Segment Open

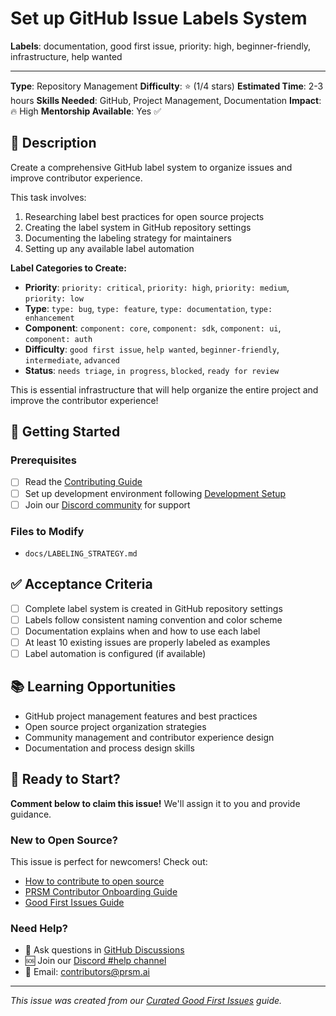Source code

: # Set up GitHub Issue Labels System

**Labels**: documentation, good first issue, priority: high, beginner-friendly, infrastructure, help wanted

---
**Type**: Repository Management
**Difficulty**: ⭐ (1/4 stars)
**Estimated Time**: 2-3 hours
**Skills Needed**: GitHub, Project Management, Documentation
**Impact**: 🔥 High
**Mentorship Available**: Yes ✅

## 📝 Description

Create a comprehensive GitHub label system to organize issues and improve contributor experience.

This task involves:
1. Researching label best practices for open source projects
2. Creating the label system in GitHub repository settings
3. Documenting the labeling strategy for maintainers
4. Setting up any available label automation

**Label Categories to Create:**
- **Priority**: `priority: critical`, `priority: high`, `priority: medium`, `priority: low`
- **Type**: `type: bug`, `type: feature`, `type: documentation`, `type: enhancement`
- **Component**: `component: core`, `component: sdk`, `component: ui`, `component: auth`
- **Difficulty**: `good first issue`, `help wanted`, `beginner-friendly`, `intermediate`, `advanced`
- **Status**: `needs triage`, `in progress`, `blocked`, `ready for review`

This is essential infrastructure that will help organize the entire project and improve the contributor experience!

## 🚀 Getting Started

### Prerequisites
- [ ] Read the [Contributing Guide](CONTRIBUTING.md)
- [ ] Set up development environment following [Development Setup](docs/DEVELOPMENT_SETUP.md)
- [ ] Join our [Discord community](https://discord.gg/prsm-ai) for support

### Files to Modify
- `docs/LABELING_STRATEGY.md`

## ✅ Acceptance Criteria

- [ ] Complete label system is created in GitHub repository settings
- [ ] Labels follow consistent naming convention and color scheme
- [ ] Documentation explains when and how to use each label
- [ ] At least 10 existing issues are properly labeled as examples
- [ ] Label automation is configured (if available)

## 📚 Learning Opportunities

- GitHub project management features and best practices
- Open source project organization strategies
- Community management and contributor experience design
- Documentation and process design skills

## 🤝 Ready to Start?

**Comment below to claim this issue!** We'll assign it to you and provide guidance.

### New to Open Source?
This issue is perfect for newcomers! Check out:
- [How to contribute to open source](https://opensource.guide/how-to-contribute/)
- [PRSM Contributor Onboarding Guide](docs/CONTRIBUTOR_ONBOARDING.md)
- [Good First Issues Guide](docs/CURATED_GOOD_FIRST_ISSUES.md)

### Need Help?
- 💬 Ask questions in [GitHub Discussions](https://github.com/PRSM-AI/prsm/discussions)
- 🆘 Join our [Discord #help channel](https://discord.gg/prsm-ai)
- 📧 Email: contributors@prsm.ai

---

*This issue was created from our [Curated Good First Issues](docs/CURATED_GOOD_FIRST_ISSUES.md) guide.*
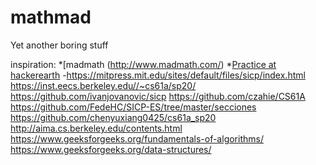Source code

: # mathmad
Yet another boring stuff

inspiration:
  *[madmath (http://www.madmath.com/)
*[Practice at hackerearth](https://www.hackerearth.com/practice/)
-https://mitpress.mit.edu/sites/default/files/sicp/index.html
https://inst.eecs.berkeley.edu//~cs61a/sp20/
https://github.com/ivanjovanovic/sicp
https://github.com/czahie/CS61A
https://github.com/FedeHC/SICP-ES/tree/master/secciones
https://github.com/chenyuxiang0425/cs61a_sp20
http://aima.cs.berkeley.edu/contents.html
https://www.geeksforgeeks.org/fundamentals-of-algorithms/
https://www.geeksforgeeks.org/data-structures/
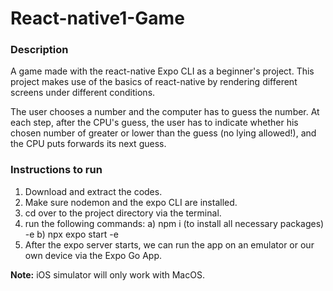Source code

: # React-native1-Game

### Description
A game made with the react-native Expo CLI as a beginner's project. This project makes use of the basics of react-native by rendering different screens under different conditions.

The user chooses a number and the computer has to guess the number. At each step, after the CPU's guess, the user has to indicate whether his chosen number of greater or lower than the guess (no lying allowed!), and the CPU puts forwards its next guess.

### Instructions to run
1) Download and extract the codes.
2) Make sure nodemon and the expo CLI are installed.
3) cd over to the project directory via the terminal.
4) run the following commands:
    a) npm i (to install all necessary packages) -e
    b) npx expo start -e
5) After the expo server starts, we can run the app on an emulator or our own device via the Expo Go App.

**Note:** iOS simulator will only work with MacOS.
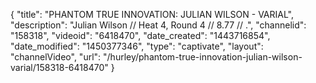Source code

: {
    "title": "PHANTOM TRUE INNOVATION: JULIAN WILSON - VARIAL",
    "description": "Julian Wilson \/\/ Heat 4, Round 4 \/\/ 8.77 \/\/ .",
    "channelid": "158318",
    "videoid": "6418470",
    "date_created": "1443716854",
    "date_modified": "1450377346",
    "type": "captivate",
    "layout": "channelVideo",
    "url": "\/hurley\/phantom-true-innovation-julian-wilson-varial\/158318-6418470"
}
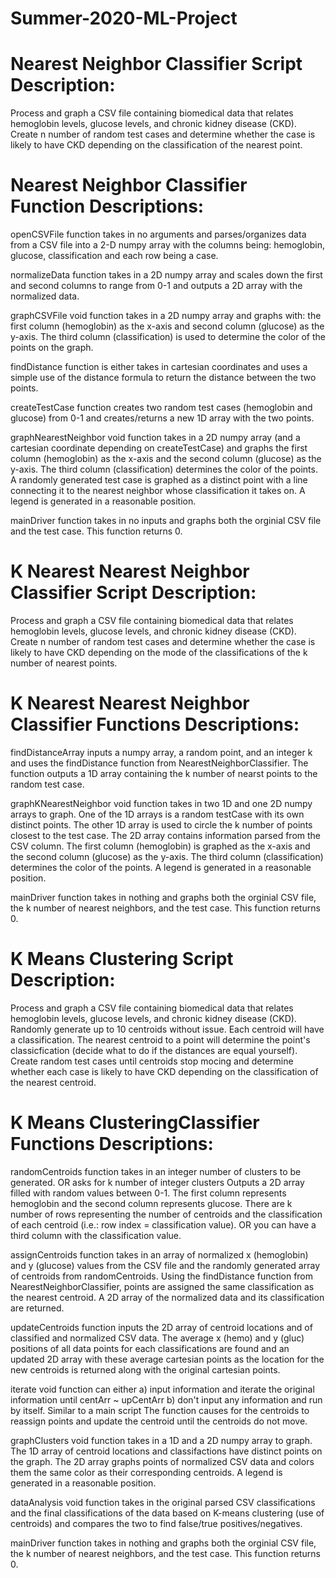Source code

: # Summer-2020-ML-Project

# Nearest Neighbor Classifier Script Description:
Process and graph a CSV file containing biomedical data that relates hemoglobin levels, glucose levels, and chronic kidney disease (CKD).
Create n number of random test cases and determine whether the case is likely to have CKD depending on the classification of the nearest point.

# Nearest Neighbor Classifier Function Descriptions:
openCSVFile function takes in no arguments and parses/organizes data from a CSV file into a 2-D numpy array with the columns being: 
hemoglobin, glucose, classification and each row being a case.

normalizeData function takes in a 2D numpy array and 
scales down the first and second columns to range from 0-1 and 
outputs a 2D array with the normalized data.

graphCSVFile void function takes in a 2D numpy array and graphs with:
the first column (hemoglobin) as the x-axis and second column (glucose) as the y-axis. 
The third column (classification) is used to determine the color of the points on the graph.

findDistance function is either takes in cartesian coordinates and
uses a simple use of the distance formula
to return the distance between the two points.

createTestCase function creates two random test cases (hemoglobin and glucose) from 0-1 and
creates/returns a new 1D array with the two points.

graphNearestNeighbor void function takes in a 2D numpy array (and a cartesian 
coordinate depending on createTestCase) and 
graphs the first column (hemoglobin) as the x-axis and the second column (glucose) as the y-axis.
The third column (classification) determines the color of the points. 
A randomly generated test case is graphed as a distinct point with a line connecting it to the nearest neighbor whose classification it takes on.
A legend is generated in a reasonable position.

mainDriver function takes in no inputs and graphs both the orginial CSV file and the test case. 
This function returns 0.

# K Nearest Nearest Neighbor Classifier Script Description:

Process and graph a CSV file containing biomedical data that relates hemoglobin levels, glucose levels, and chronic kidney disease (CKD).
Create n number of random test cases and determine whether the case is likely to have CKD depending on the mode of the classifications of the k number of nearest points.

# K Nearest Nearest Neighbor Classifier Functions Descriptions:

findDistanceArray inputs a numpy array, a random point, and an integer k and
uses the findDistance function from NearestNeighborClassifier. 
The function outputs a 1D array containing the k number of nearst points to the random test case.

graphKNearestNeighbor void function takes in two 1D and one 2D numpy arrays to graph.
One of the 1D arrays is a random testCase with its own distinct points.
The other 1D array is used to circle the k number of points closest to the test case.
The 2D array contains information parsed from the CSV column.
The first column (hemoglobin) is graphed as the x-axis and the second column (glucose) as the y-axis.
The third column  (classification) determines the color of the points. 
A legend is generated in a reasonable position.

mainDriver function takes in nothing and graphs both the orginial CSV file, the k number of nearest neighbors, and the test case.
This function returns 0.

# K Means Clustering Script Description:

Process and graph a CSV file containing biomedical data that relates hemoglobin levels, glucose levels, and chronic kidney disease (CKD).
Randomly generate up to 10 centroids without issue. 
Each centroid will have a classification. 
The nearest centroid to a point will determine the point's classicfication (decide what to do if the distances are equal yourself).
Create random test cases until centroids stop mocing and determine whether each case is likely to have CKD depending on the classification of the nearest centroid.

# K Means ClusteringClassifier Functions Descriptions:

randomCentroids function takes in an integer number of clusters to be generated. 
OR asks for k number of integer clusters
Outputs a 2D array filled with random values between 0-1. 
The first column represents hemoglobin and the second column represents glucose.
There are k number of rows representing the number of centroids and the classification of each centroid (i.e.: row index = classification value).
OR you can have a third column with the classification value.

assignCentroids function takes in an array of normalized x (hemoglobin) and y (glucose) values from the CSV file and the randomly generated array of centroids from randomCentroids. 
Using the findDistance function from NearestNeighborClassifier, points are assigned the same classification as the nearest centroid.
A 2D array of the normalized data and its classification are returned.

updateCentroids function inputs the 2D array of centroid locations and of classified and normalized CSV data.
The average x (hemo) and y (gluc) positions of all data points for each classifications are found and
an updated 2D array with these average cartesian points as the location for the new centroids is returned along with the original cartesian points. 

iterate void function can either
a) input information and iterate the original information until centArr ~ upCentArr
b) don't input any information and run by itself. Similar to a main script
The function causes for the centroids to reassign points and update the centroid until the centroids do not move.

graphClusters void function takes in a 1D and a 2D numpy array to graph. 
The 1D array of centroid locations and classifactions have distinct points on the graph. 
The 2D array graphs points of normalized CSV data and colors them the same color as their corresponding centroids.
A legend is generated in a reasonable position.

dataAnalysis void function takes in the original parsed CSV classifications and the final classifications of the data based on K-means clustering (use of centroids) and
compares the two to find false/true positives/negatives.

mainDriver function takes in nothing and graphs both the orginial CSV file, the k number of nearest neighbors, and the test case. 
This function returns 0.
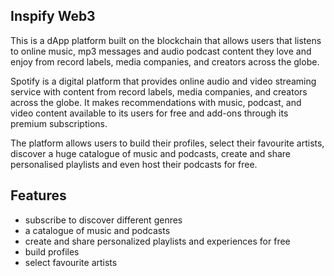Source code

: ## Inspify Web3

This is a dApp platform built on the blockchain that allows users that listens to online music, mp3 messages and audio podcast content they love and enjoy from record labels, media companies, and creators across the globe.

Spotify is a digital platform that provides online audio and video streaming service with content from record labels, media companies, and creators across the globe. It makes recommendations with music, podcast, and video content available to its users for free and add-ons through its premium subscriptions.

The platform allows users to build their profiles, select their favourite artists, discover a huge catalogue of music and podcasts, create and share personalised playlists and even host their podcasts for free.

## Features

- subscribe to discover different genres 
- a catalogue of music and podcasts
- create and share personalized playlists and experiences for free
- build profiles
- select favourite artists
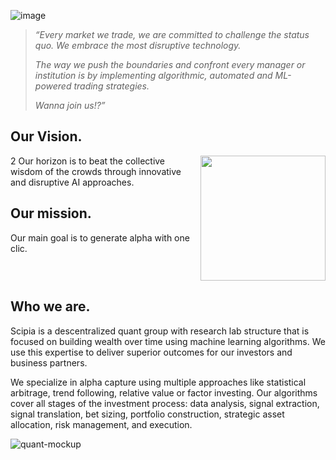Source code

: ![image](https://user-images.githubusercontent.com/120015113/206188540-f190f0a4-759d-4882-a45c-5b6e8435846b.png)

> _“Every market we trade, we are committed to challenge the status quo. We embrace the most disruptive technology._
> 
> _The way we push the boundaries and confront every manager or institution is by implementing algorithmic, automated and ML-powered trading strategies._
> 
> _Wanna join us!?”_


<h2> Our Vision. </h2>

<img src="https://user-images.githubusercontent.com/120015113/206424794-db15c932-d956-4b5d-b03d-f48553ceaca3.png" align="right" width="200px"/> 
2
Our horizon is to beat the collective wisdom of the crowds through innovative and disruptive AI approaches.

<h2> Our mission. </h2>

Our main goal is to generate alpha with one clic.

<br clear="right"/>

<h2> Who we are. </h2>

Scipia is a descentralized quant group with research lab structure that is focused on building wealth over time using machine learning algorithms. We use this expertise to deliver superior outcomes for our investors and business partners.

We specialize in alpha capture using multiple approaches like statistical arbitrage, trend following, relative value or factor investing. Our algorithms cover all stages of the investment process: data analysis, signal extraction, signal translation, bet sizing, portfolio construction, strategic asset allocation, risk management, and execution.


![quant-mockup](https://user-images.githubusercontent.com/120015113/206424671-b2ca318a-ff58-4c5f-9813-2e7769035cea.png)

Segment Closed

#### Directions
Nothing should appear in the answer except the lines above from the line with "hemoglobin, glucose, classification" through the line with "graphs the first", both included, written out exactly.

#### Answer area
hemoglobin, glucose, classification and each row being a case.

normalizeData function takes in a 2D numpy array and 
scales down the first and second columns to range from 0-1 and 
outputs a 2D array with the normalized data.

graphCSVFile void function takes in a 2D numpy array and graphs with:
the first column (hemoglobin) as the x-axis and second column (glucose) as the y-axis. 
The third column (classification) is used to determine the color of the points on the graph.

findDistance function is either takes in cartesian coordinates and
uses a simple use of the distance formula
to return the distance between the two points.

createTestCase function creates two random test cases (hemoglobin and glucose) from 0-1 and
creates/returns a new 1D array with the two points.

graphNearestNeighbor void function takes in a 2D numpy array (and a cartesian 
coordinate depending on createTestCase) and 
graphs the first column (hemoglobin) as the x-axis and the second column (glucose) as the y-axis.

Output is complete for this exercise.